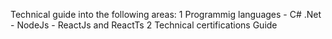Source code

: Technical guide into the following areas:
1 Programmig languages
    - C# .Net
    - NodeJs
    - ReactJs and ReactTs
2 Technical certifications Guide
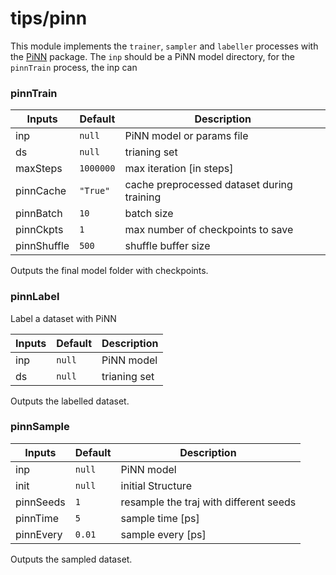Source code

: # tips/pinn

This module implements the `trainer`, `sampler` and `labeller` processes with
the [PiNN](https://github.com/Teoroo-CMC/pinn) package. The `inp` should be a
PiNN model directory, for the `pinnTrain` process, the inp can 

### pinnTrain

| Inputs      | Default   | Description                                |
|-------------|-----------|--------------------------------------------|
| inp         | `null`    | PiNN model or params file                  |
| ds          | `null`    | trianing set                               |
| maxSteps    | `1000000` | max iteration [in steps]                   |
| pinnCache   | `"True"`  | cache preprocessed dataset during training |
| pinnBatch   | `10`      | batch size                                 |
| pinnCkpts   | `1`       | max number of checkpoints to save          |
| pinnShuffle | `500`     | shuffle buffer size                        |

Outputs the final model folder with checkpoints.

### pinnLabel
Label a dataset with PiNN

| Inputs | Default | Description  |
|--------|---------|--------------|
| inp    | `null`  | PiNN model   |
| ds     | `null`  | trianing set |

Outputs the labelled dataset.

### pinnSample

| Inputs    | Default | Description                            |
|-----------|---------|----------------------------------------|
| inp       | `null`  | PiNN model                             |
| init      | `null`  | initial Structure                      |
| pinnSeeds | `1`     | resample the traj with different seeds |
| pinnTime  | `5`     | sample time [ps]                       |
| pinnEvery | `0.01`  | sample every [ps]                      |

Outputs the sampled dataset.
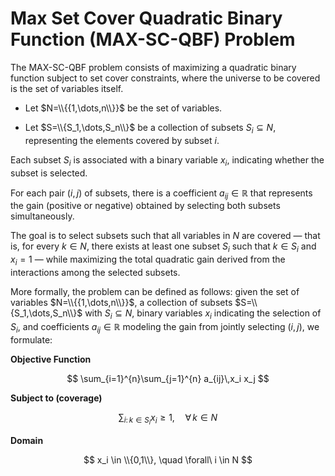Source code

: # Max Set Cover Quadratic Binary Function (MAX-SC-QBF) Problem

The MAX-SC-QBF problem consists of maximizing a quadratic binary function subject to set cover constraints, where the universe to be covered is the set of variables itself.

* Let $N=\\{{1,\dots,n\\}}$ be the set of variables.

* Let $S=\\{S_1,\dots,S_n\\}$ be a collection of subsets $S_i \subseteq N$, representing the elements covered by subset $i$.

Each subset $S_i$ is associated with a binary variable $x_i$, indicating whether the subset is selected.

For each pair $(i,j)$ of subsets, there is a coefficient $a_{ij} \in \mathbb{R}$ that represents the gain (positive or negative) obtained by selecting both subsets simultaneously.

The goal is to select subsets such that all variables in $N$ are covered — that is, for every $k \in N$, there exists at least one subset $S_i$ such that $k \in S_i$ and $x_i = 1$ — while maximizing the total quadratic gain derived from the interactions among the selected subsets.

More formally, the problem can be defined as follows: given the set of variables $N=\\{{1,\dots,n\\}}$, a collection of subsets $S=\\{S_1,\dots,S_n\\}$ with $S_i \subseteq N$, binary variables $x_i$ indicating the selection of $S_i$, and coefficients $a_{ij} \in \mathbb{R}$ modeling the gain from jointly selecting $(i,j)$, we formulate:

**Objective Function**

$$
\sum_{i=1}^{n}\sum_{j=1}^{n} a_{ij}\,x_i x_j
$$

**Subject to (coverage)**

$$
\sum_{i:\, k \in S_i} x_i \ge 1, \quad \forall\, k \in N
$$

**Domain**

$$
x_i \in \\{0,1\\}, \quad \forall\ i \in N
$$
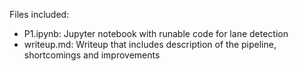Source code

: Files included:
- P1.ipynb: Jupyter notebook with runable code for lane detection
- writeup.md: Writeup that includes description of the pipeline, shortcomings and improvements

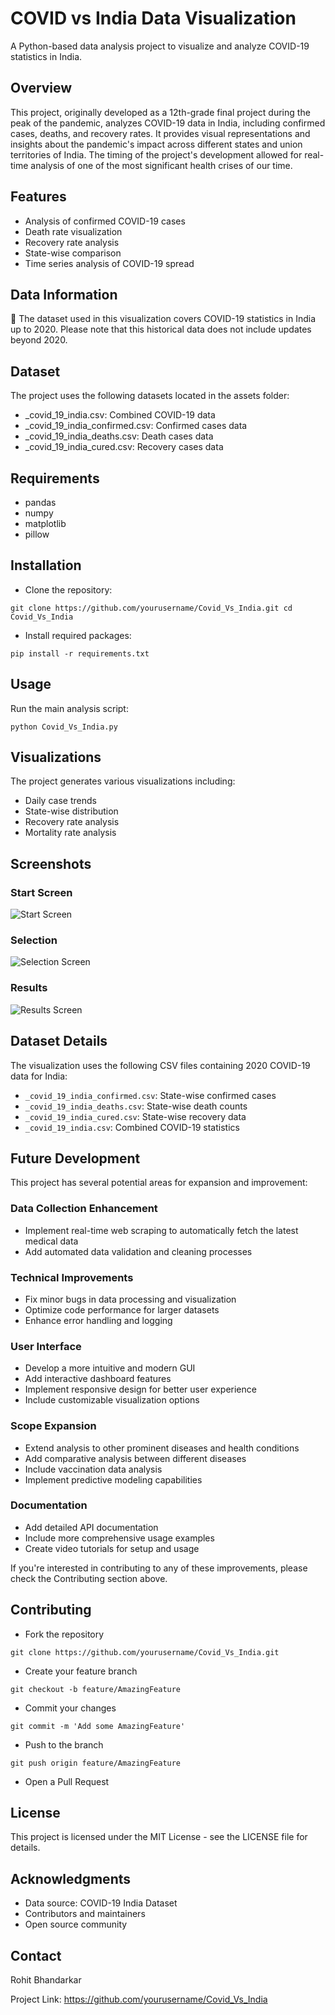 # COVID vs India Data Visualization

A Python-based data analysis project to visualize and analyze COVID-19 statistics in India.

## Overview

This project, originally developed as a 12th-grade final project during the peak of the pandemic, analyzes COVID-19 data in India, including confirmed cases, deaths, and recovery rates. It provides visual representations and insights about the pandemic's impact across different states and union territories of India. The timing of the project's development allowed for real-time analysis of one of the most significant health crises of our time.

## Features

- Analysis of confirmed COVID-19 cases
- Death rate visualization
- Recovery rate analysis
- State-wise comparison
- Time series analysis of COVID-19 spread

## Data Information
📅 The dataset used in this visualization covers COVID-19 statistics in India up to 2020. Please note that this historical data does not include updates beyond 2020.

## Dataset

The project uses the following datasets located in the assets folder:
- _covid_19_india.csv: Combined COVID-19 data
- _covid_19_india_confirmed.csv: Confirmed cases data
- _covid_19_india_deaths.csv: Death cases data
- _covid_19_india_cured.csv: Recovery cases data

## Requirements

- pandas
- numpy
- matplotlib
- pillow

## Installation

- Clone the repository:

`git clone https://github.com/yourusername/Covid_Vs_India.git
cd Covid_Vs_India`

- Install required packages:

`pip install -r requirements.txt`

## Usage

Run the main analysis script:

`python Covid_Vs_India.py`

## Visualizations

The project generates various visualizations including:
- Daily case trends
- State-wise distribution
- Recovery rate analysis
- Mortality rate analysis

## Screenshots

### Start Screen
![Start Screen](assets/start_screen.png)

### Selection
![Selection Screen](assets/selection.png)

### Results
![Results Screen](assets/results.png)

## Dataset Details
The visualization uses the following CSV files containing 2020 COVID-19 data for India:
- `_covid_19_india_confirmed.csv`: State-wise confirmed cases
- `_covid_19_india_deaths.csv`: State-wise death counts
- `_covid_19_india_cured.csv`: State-wise recovery data
- `_covid_19_india.csv`: Combined COVID-19 statistics

## Future Development

This project has several potential areas for expansion and improvement:

### Data Collection Enhancement
- Implement real-time web scraping to automatically fetch the latest medical data
- Add automated data validation and cleaning processes

### Technical Improvements
- Fix minor bugs in data processing and visualization
- Optimize code performance for larger datasets
- Enhance error handling and logging

### User Interface
- Develop a more intuitive and modern GUI
- Add interactive dashboard features
- Implement responsive design for better user experience
- Include customizable visualization options

### Scope Expansion
- Extend analysis to other prominent diseases and health conditions
- Add comparative analysis between different diseases
- Include vaccination data analysis
- Implement predictive modeling capabilities

### Documentation
- Add detailed API documentation
- Include more comprehensive usage examples
- Create video tutorials for setup and usage

If you're interested in contributing to any of these improvements, please check the Contributing section above.

## Contributing

- Fork the repository

`git clone https://github.com/yourusername/Covid_Vs_India.git`

- Create your feature branch 

`git checkout -b feature/AmazingFeature`

- Commit your changes 

`git commit -m 'Add some AmazingFeature'`

- Push to the branch 

`git push origin feature/AmazingFeature`
- Open a Pull Request

## License

This project is licensed under the MIT License - see the LICENSE file for details.

## Acknowledgments

- Data source: COVID-19 India Dataset
- Contributors and maintainers
- Open source community

## Contact

Rohit Bhandarkar

Project Link: https://github.com/yourusername/Covid_Vs_India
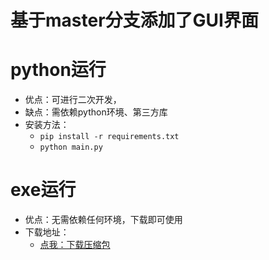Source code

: # 基于master分支添加了GUI界面

# python运行
- 优点：可进行二次开发，
- 缺点：需依赖python环境、第三方库
- 安装方法：
  - `pip install -r requirements.txt `
  - `python main.py`

# exe运行
- 优点：无需依赖任何环境，下载即可使用
- 下载地址：
  - [点我：下载压缩包](https://github.com/CrabBoss-lab/Baidu-Image-Loader/releases/tag/GUI-v3)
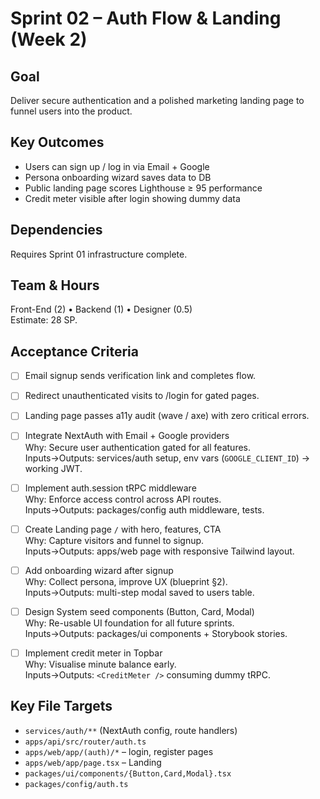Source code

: # Sprint 02 – Auth Flow & Landing (Week 2)

## Goal
Deliver secure authentication and a polished marketing landing page to funnel users into the product.

## Key Outcomes
* Users can sign up / log in via Email + Google
* Persona onboarding wizard saves data to DB
* Public landing page scores Lighthouse ≥ 95 performance
* Credit meter visible after login showing dummy data

## Dependencies
Requires Sprint 01 infrastructure complete.

## Team & Hours
Front-End (2) • Backend (1) • Designer (0.5)  
Estimate: 28 SP.

## Acceptance Criteria
- [ ] Email signup sends verification link and completes flow.  
- [ ] Redirect unauthenticated visits to /login for gated pages.  
- [ ] Landing page passes a11y audit (wave / axe) with zero critical errors.

- [ ] Integrate NextAuth with Email + Google providers  
  Why: Secure user authentication gated for all features.  
  Inputs→Outputs: services/auth setup, env vars (`GOOGLE_CLIENT_ID`) → working JWT.
- [ ] Implement auth.session tRPC middleware  
  Why: Enforce access control across API routes.  
  Inputs→Outputs: packages/config auth middleware, tests.
- [ ] Create Landing page `/` with hero, features, CTA  
  Why: Capture visitors and funnel to signup.  
  Inputs→Outputs: apps/web page with responsive Tailwind layout.
- [ ] Add onboarding wizard after signup  
  Why: Collect persona, improve UX (blueprint §2).  
  Inputs→Outputs: multi-step modal saved to users table.
- [ ] Design System seed components (Button, Card, Modal)  
  Why: Re-usable UI foundation for all future sprints.  
  Inputs→Outputs: packages/ui components + Storybook stories.
- [ ] Implement credit meter in Topbar  
  Why: Visualise minute balance early.  
  Inputs→Outputs: `<CreditMeter />` consuming dummy tRPC.

## Key File Targets
* `services/auth/**` (NextAuth config, route handlers)
* `apps/api/src/router/auth.ts`
* `apps/web/app/(auth)/*` – login, register pages
* `apps/web/app/page.tsx` – Landing
* `packages/ui/components/{Button,Card,Modal}.tsx`
* `packages/config/auth.ts` 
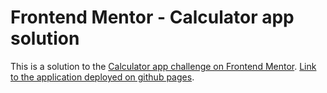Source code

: # Frontend Mentor - Calculator app solution

This is a solution to the [Calculator app challenge on Frontend Mentor](https://www.frontendmentor.io/challenges/calculator-app-9lteq5N29). 
[Link to the application deployed on github pages](https://h1do.github.io/Calculator-JS-App/).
-------
» **Problem to work on**: For the string "middleware", go through the entries above and copy each line where it occurs.

» **Written answer**:
- [ ] Implement auth.session tRPC middleware  
  Inputs→Outputs: packages/config auth middleware, tests.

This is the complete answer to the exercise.